>>>

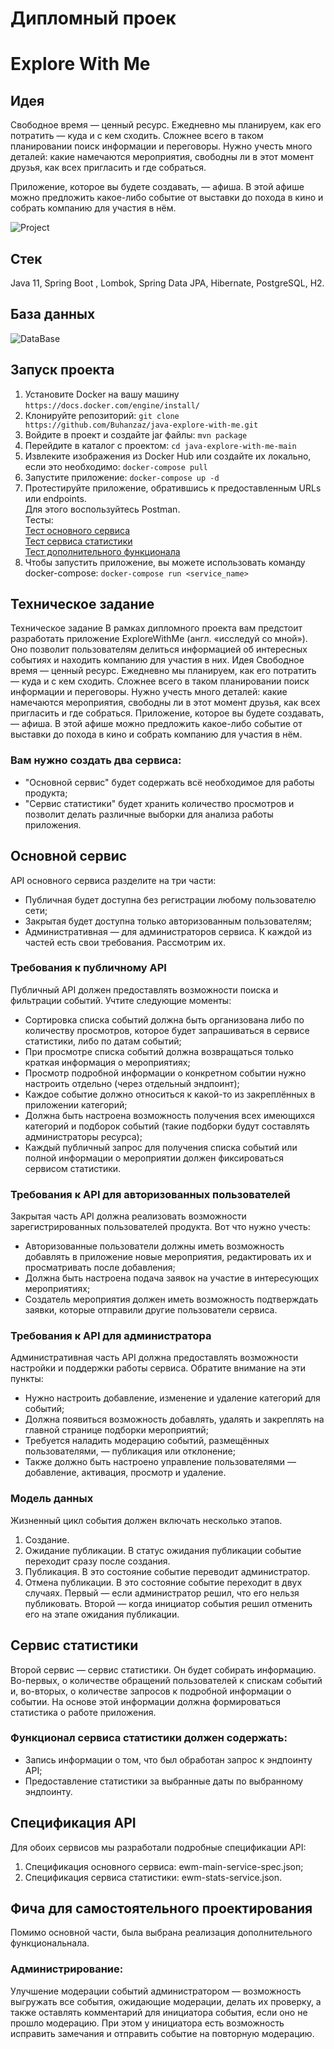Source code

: # Дипломный проек
# Explore With Me

## Идея
Свободное время — ценный ресурс. Ежедневно мы планируем, как его потратить — куда и с кем сходить. Сложнее всего в таком
планировании поиск информации и переговоры. Нужно учесть много деталей: какие намечаются мероприятия, свободны ли в этот
момент друзья, как всех пригласить и где собраться.

Приложение, которое вы будете создавать, — афиша. В этой афише можно предложить какое-либо событие от выставки до похода
в кино и собрать компанию для участия в нём.

![Project](https://raw.githubusercontent.com/Buhanzaz/java-explore-with-me/main/img/project_1.png)

## Стек
Java 11, Spring Boot , Lombok, Spring Data JPA, Hibernate, PostgreSQL, H2.

## База данных
![DataBase](https://raw.githubusercontent.com/Buhanzaz/java-explore-with-me/main/img/DataBase.png)

## Запуск проекта
1. Установите Docker на вашу машину `https://docs.docker.com/engine/install/`
2. Клонируйте репозиторий: `git clone https://github.com/Buhanzaz/java-explore-with-me.git`
3. Войдите в проект и создайте jar файлы: `mvn package`
4. Перейдите в каталог с проектом: `cd java-explore-with-me-main`
5. Извлеките изображения из Docker Hub или создайте их локально, если это необходимо: `docker-compose pull`
6. Запустите приложение: `docker-compose up -d`
7. Протестируйте приложение, обратившись к предоставленным URLs или endpoints.<br>
   Для этого воспользуйтесь Postman.<br>
   Тесты: <br>
   [Тест основного сервиса](https://github.com/Buhanzaz/java-explore-with-me/blob/main/postman/ewm-main-service.json) <br>
   [Тест сервиса статистики](https://github.com/Buhanzaz/java-explore-with-me/blob/main/postman/ewm-stat-service.json) <br>
   [Тест дополнительного функционала](https://github.com/Buhanzaz/java-explore-with-me/blob/main/postman/ewm-stat-service.json)
8. Чтобы запустить приложение, вы можете использовать команду docker-compose: `docker-compose run <service_name>`

## Техническое задание

Техническое задание
В рамках дипломного проекта вам предстоит разработать приложение ExploreWithMe (англ. «исследуй со мной»). Оно позволит пользователям делиться информацией об интересных событиях и находить компанию для участия в них.
Идея
Свободное время — ценный ресурс. Ежедневно мы планируем, как его потратить — куда и с кем сходить. Сложнее всего в таком планировании поиск информации и переговоры. Нужно учесть много деталей: какие намечаются мероприятия, свободны ли в этот момент друзья, как всех пригласить и где собраться.
Приложение, которое вы будете создавать, — афиша. В этой афише можно предложить какое-либо событие от выставки до похода в кино и собрать компанию для участия в нём.

### Вам нужно создать два сервиса:
 - "Основной сервис" будет содержать всё необходимое для работы продукта;
 - "Сервис статистики" будет хранить количество просмотров и позволит делать различные выборки для анализа работы приложения.

## Основной сервис
API основного сервиса разделите на три части:
- Публичная будет доступна без регистрации любому пользователю сети;
- Закрытая будет доступна только авторизованным пользователям;
- Административная — для администраторов сервиса.
К каждой из частей есть свои требования. Рассмотрим их.

### Требования к публичному API
Публичный API должен предоставлять возможности поиска и фильтрации событий. Учтите следующие моменты:
- Сортировка списка событий должна быть организована либо по количеству просмотров, которое будет запрашиваться в сервисе статистики, либо по датам событий;
- При просмотре списка событий должна возвращаться только краткая информация о мероприятиях;
- Просмотр подробной информации о конкретном событии нужно настроить отдельно (через отдельный эндпоинт);
- Каждое событие должно относиться к какой-то из закреплённых в приложении категорий;
- Должна быть настроена возможность получения всех имеющихся категорий и подборок событий (такие подборки будут составлять администраторы ресурса);
- Каждый публичный запрос для получения списка событий или полной информации о мероприятии должен фиксироваться сервисом статистики.

### Требования к API для авторизованных пользователей
Закрытая часть API должна реализовать возможности зарегистрированных пользователей продукта. Вот что нужно учесть:
- Авторизованные пользователи должны иметь возможность добавлять в приложение новые мероприятия, редактировать их и просматривать после добавления;
- Должна быть настроена подача заявок на участие в интересующих мероприятиях;
- Создатель мероприятия должен иметь возможность подтверждать заявки, которые отправили другие пользователи сервиса.

### Требования к API для администратора
Административная часть API должна предоставлять возможности настройки и поддержки работы сервиса. Обратите внимание на эти пункты:
- Нужно настроить добавление, изменение и удаление категорий для событий;
- Должна появиться возможность добавлять, удалять и закреплять на главной странице подборки мероприятий;
- Требуется наладить модерацию событий, размещённых пользователями, — публикация или отклонение;
- Также должно быть настроено управление пользователями — добавление, активация, просмотр и удаление.

### Модель данных
Жизненный цикл события должен включать несколько этапов.
1. Создание.
2. Ожидание публикации. В статус ожидания публикации событие переходит сразу после создания.
3. Публикация. В это состояние событие переводит администратор.
4. Отмена публикации. В это состояние событие переходит в двух случаях. Первый — если администратор решил, что его нельзя публиковать. Второй — когда инициатор события решил отменить его на этапе ожидания публикации.

## Сервис статистики
Второй сервис — сервис статистики. Он будет собирать информацию. Во-первых, о количестве обращений пользователей к спискам событий и, во-вторых, о количестве запросов к подробной информации о событии. На основе этой информации должна формироваться статистика о работе приложения.

### Функционал сервиса статистики должен содержать:
- Запись информации о том, что был обработан запрос к эндпоинту API;
- Предоставление статистики за выбранные даты по выбранному эндпоинту.

## Спецификация API
Для обоих сервисов мы разработали подробные спецификации API:
1. Cпецификация основного сервиса: ewm-main-service-spec.json;
2. Cпецификация сервиса статистики: ewm-stats-service.json.

## Фича для самостоятельного проектирования
Помимо основной части, была выбрана реализация дополнительного функциональнала.

### Администрирование:
Улучшение модерации событий администратором — возможность выгружать все события, ожидающие модерации, делать их проверку, а также оставлять комментарий для инициатора события, если оно не прошло модерацию. При этом у инициатора есть возможность исправить замечания и отправить событие на повторную модерацию.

<<<

** WHAT YOU ARE ASKED TO DO **
Each line above where the word "приложения" occurs should be copied out.

** RESULT OF THIS TASK **
 - "Сервис статистики" будет хранить количество просмотров и позволит делать различные выборки для анализа работы приложения.
Второй сервис — сервис статистики. Он будет собирать информацию. Во-первых, о количестве обращений пользователей к спискам событий и, во-вторых, о количестве запросов к подробной информации о событии. На основе этой информации должна формироваться статистика о работе приложения.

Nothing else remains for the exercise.